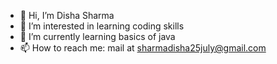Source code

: - 👋 Hi, I’m Disha Sharma
- 👀 I’m interested in learning coding skills 
- 🌱 I’m currently learning basics of java
- 📫 How to reach me: mail at sharmadisha25july@gmail.com

<!---
DishaSharma2005/DishaSharma2005 is a ✨ special ✨ repository because its `README.md` (this file) appears on your GitHub profile.
You can click the Preview link to take a look at your changes.
--->
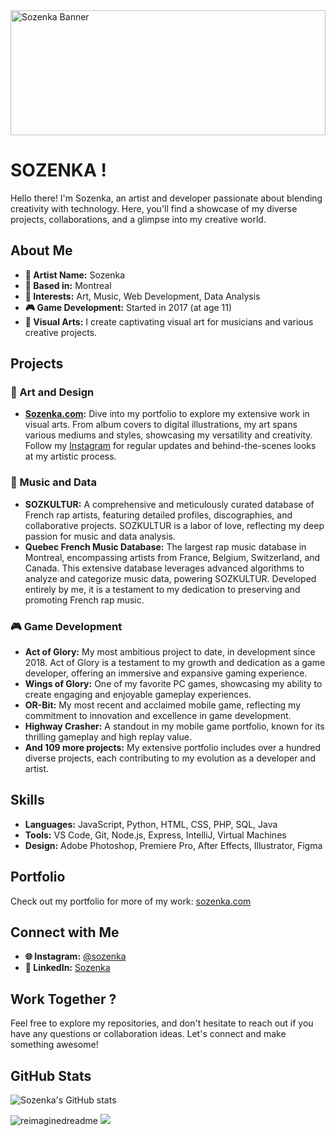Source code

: <img src="https://github.com/sozenka/sozenka/blob/main/banner.jpg" alt="Sozenka Banner" width="100%" height="200">

# SOZENKA !

Hello there! I'm Sozenka, an artist and developer passionate about blending creativity with technology. Here, you'll find a showcase of my diverse projects, collaborations, and a glimpse into my creative world.

## About Me

- **🎨 Artist Name:** Sozenka
- **📍 Based in:** Montreal
- **🌟 Interests:** Art, Music, Web Development, Data Analysis
- **🎮 Game Development:** Started in 2017 (at age 11)
- **🎨 Visual Arts:** I create captivating visual art for musicians and various creative projects.

## Projects

### 🎨 Art and Design
- **[Sozenka.com](https://sozenka.com):** Dive into my portfolio to explore my extensive work in visual arts. From album covers to digital illustrations, my art spans various mediums and styles, showcasing my versatility and creativity. Follow my [Instagram](https://www.instagram.com/sozenka) for regular updates and behind-the-scenes looks at my artistic process.

### 🎵 Music and Data
- **SOZKULTUR:** A comprehensive and meticulously curated database of French rap artists, featuring detailed profiles, discographies, and collaborative projects. SOZKULTUR is a labor of love, reflecting my deep passion for music and data analysis.
- **Quebec French Music Database:** The largest rap music database in Montreal, encompassing artists from France, Belgium, Switzerland, and Canada. This extensive database leverages advanced algorithms to analyze and categorize music data, powering SOZKULTUR. Developed entirely by me, it is a testament to my dedication to preserving and promoting French rap music.

### 🎮 Game Development
- **Act of Glory:** My most ambitious project to date, in development since 2018. Act of Glory is a testament to my growth and dedication as a game developer, offering an immersive and expansive gaming experience.
- **Wings of Glory:** One of my favorite PC games, showcasing my ability to create engaging and enjoyable gameplay experiences.
- **OR-Bit:** My most recent and acclaimed mobile game, reflecting my commitment to innovation and excellence in game development.
- **Highway Crasher:** A standout in my mobile game portfolio, known for its thrilling gameplay and high replay value.
- **And 109 more projects:** My extensive portfolio includes over a hundred diverse projects, each contributing to my evolution as a developer and artist.

## Skills

- **Languages:** JavaScript, Python, HTML, CSS, PHP, SQL, Java
- **Tools:** VS Code, Git, Node.js, Express, IntelliJ, Virtual Machines
- **Design:** Adobe Photoshop, Premiere Pro, After Effects, Illustrator, Figma

## Portfolio

Check out my portfolio for more of my work: [sozenka.com](https://sozenka.com)

## Connect with Me

- **🌐 Instagram:** [@sozenka](https://www.instagram.com/sozenka)
- **💼 LinkedIn:** [Sozenka](https://www.linkedin.com/in/sozenka)

## Work Together ?

Feel free to explore my repositories, and don't hesitate to reach out if you have any questions or collaboration ideas. Let's connect and make something awesome!

## GitHub Stats

![Sozenka's GitHub stats](https://github-readme-stats.vercel.app/api?username=sozenka&show_icons=true&theme=dark)

<img src="https://myreadme.vercel.app/api/embed/sozenka?panels=userstatistics,toprepositories,toplanguages,commitgraph" alt="reimaginedreadme" />

<img src="https://github-profile-trophy.vercel.app/?username=sozenka&theme=juicyfresh&no-bg=true" />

__________

AIM OF THE TASK: Whatever lies between the first line of the data and the line holding "You can click", inclusive, should be repeated exactly, apart from the pictures.

SOLUTION BELOW:
Source code

: - 👋 Hi, I’m Disha Sharma
- 👀 I’m interested in learning coding skills 
- 🌱 I’m currently learning basics of java
- 📫 How to reach me: mail at sharmadisha25july@gmail.com

<!---
DishaSharma2005/DishaSharma2005 is a ✨ special ✨ repository because its `README.md` (this file) appears on your GitHub profile.
You can click the Preview link to take a look at your changes.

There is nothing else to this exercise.